Hawthorne provides an understanding of the Puritan delusion that caused the hysteria of the Salem Witch Trials through the use of metaphor, irony, and asyndeton. The devil tells Goodman Brown of all the ways he is indeed prevalent in his good Christian community, specifically among church and government leaders: “The Deacons of many a church have drunk communion wine with me; the selectman, of divers towns, make me their chairman; and a majority of the Great and General Court are supporters of my interests”(Hawthorne 3). Hawthorne uses this statement from the devil as a metaphor to relay the fact that many leaders in the community use their faith as an excuse to commit heinous acts of violence. An example of when this happened was the Salem Witch Trials. People were persecuted as witches for not conforming to Puritan standards, and they justified themselves by God. This ironic because, as the devil conveys in this statement, it is he who is the real reason for their actions. At the end of the story, when Brown is back home, the narrator discusses how Brown’s life changed after his experience that night: “It was a dream of evil omen for young Goodman Brown.
A stern, a sad, a distrustful, if not desperate man, did he become”(Hawthorne 9). The use of asyndeton conveys the gravity of Brown’s situation. He will never look at anyone the same again now that he knows the evil could be in anyone. This kind of suspicion is what fed the events of the Salem Witch Trials, neighbor accusing neighbor, husband accusing wife. Just like the community of Salem looked for any deviation from the Puritan norm. Robert Morsberger’s essay focuses mainly on the environment and community life in the late seventeenth century Salem that caused the witchcraft hysteria, he says: “Though the story made no mention of witchcraft trials, it is not hard to imagine Goodman Brown as a prosecuter of his neighbors”(308). Brown becomes suspicious of everybody but himself, even though he went through the same temptation of evil. It is evident that Brown certainly believes some people in his community to be witches or wizards. Hawthorne gives a better understanding of what drove these seemingly holy Puritans to accuse innocent people of witchcraft.

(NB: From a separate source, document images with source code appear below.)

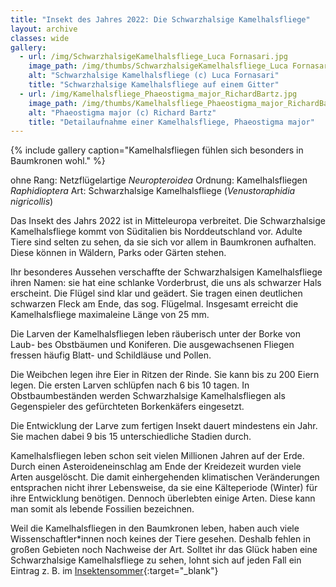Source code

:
 ```yaml
---
title: "Insekt des Jahres 2022: Die Schwarzhalsige Kamelhalsfliege"
layout: archive
classes: wide
gallery:
  - url: /img/SchwarzhalsigeKamelhalsfliege_Luca Fornasari.jpg
    image_path: /img/thumbs/SchwarzhalsigeKamelhalsfliege_Luca Fornasari_thumb.jpg
    alt: "Schwarzhalsige Kamelhalsfliege (c) Luca Fornasari"
    title: "Schwarzhalsige Kamelhalsfliege auf einem Gitter"
  - url: /img/Kamelhalsfliege_Phaeostigma_major_RichardBartz.jpg
    image_path: /img/thumbs/Kamelhalsfliege_Phaeostigma_major_RichardBartz_thumb.jpg
    alt: "Phaeostigma major (c) Richard Bartz"
    title: "Detailaufnahme einer Kamelhalsfliege, Phaeostigma major"
---
```


{% include gallery caption="Kamelhalsfliegen fühlen sich besonders in Baumkronen wohl." %}

ohne Rang: Netzflügelartige *Neuropteroidea*
Ordnung: Kamelhalsfliegen *Raphidioptera*
Art: Schwarzhalsige Kamelhalsfliege (*Venustoraphidia nigricollis*)

Das Insekt des Jahrs 2022 ist in Mitteleuropa verbreitet. Die Schwarzhalsige Kamelhalsfliege kommt von Süditalien bis Norddeutschland vor. Adulte Tiere sind selten zu sehen, da sie sich vor allem in Baumkronen aufhalten. Diese können in Wäldern, Parks oder Gärten stehen.

Ihr besonderes Aussehen verschaffte der Schwarzhalsigen Kamelhalsfliege ihren Namen: sie hat eine schlanke Vorderbrust, die uns als schwarzer Hals erscheint. Die Flügel sind klar und geädert. Sie tragen einen deutlichen schwarzen Fleck am Ende, das sog. Flügelmal. Insgesamt erreicht die Kamelhalsfliege maximaleine Länge von 25 mm.

Die Larven der Kamelhalsfliegen leben räuberisch unter der Borke von Laub- bes Obstbäumen und Koniferen. Die ausgewachsenen Fliegen fressen häufig Blatt- und Schildläuse und Pollen.

Die Weibchen legen ihre Eier in Ritzen der Rinde. Sie kann bis zu 200 Eiern legen. Die ersten Larven schlüpfen nach 6 bis 10 tagen. In Obstbaumbeständen werden Schwarzhalsige Kamelhalsfliegen als Gegenspieler des gefürchteten Borkenkäfers eingesetzt.

Die Entwicklung der Larve zum fertigen Insekt dauert mindestens ein Jahr. Sie machen dabei 9 bis 15 unterschiedliche Stadien durch.

Kamelhalsfliegen leben schon seit vielen Millionen Jahren auf der Erde. Durch einen Asteroideneinschlag am Ende der Kreidezeit wurden viele Arten ausgelöscht. Die damit einhergehenden klimatischen Veränderungen entsprachen nicht ihrer Lebensweise, da sie eine Kälteperiode (Winter) für ihre Entwicklung benötigen. Dennoch überlebten einige Arten. Diese kann man somit als lebende Fossilien bezeichnen.

Weil die Kamelhalsfliegen in den Baumkronen leben, haben auch viele Wissenschaftler*innen noch keines der Tiere gesehen. Deshalb fehlen in großen Gebieten noch Nachweise der Art. Solltet ihr das Glück haben eine Schwarzhalsige Kamelhalsfliege zu sehen, lohnt sich auf jeden Fall ein Eintrag z. B. im [Insektensommer](https://www.nabu.de/tiere-und-pflanzen/aktionen-und-projekte/insektensommer/index.html){:target="_blank"}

Nathaniel Hawthorne’s “Young Goodman Brown” uses the conflict with the Puritan belief in predestination and the evil nature of all mankind, as well as conveys an accurate depiction of Puritan society, to relay his main purpose, which is to show how the puritan delusion caused the Salem Witch Trials. This short story is one that will be cherished by generations to come, because it is an important work of literature to help further our understanding of one of the darkest times in American history, and warn us against delving too deep into your own sinful nature, lest you become like Young Goodman Brown.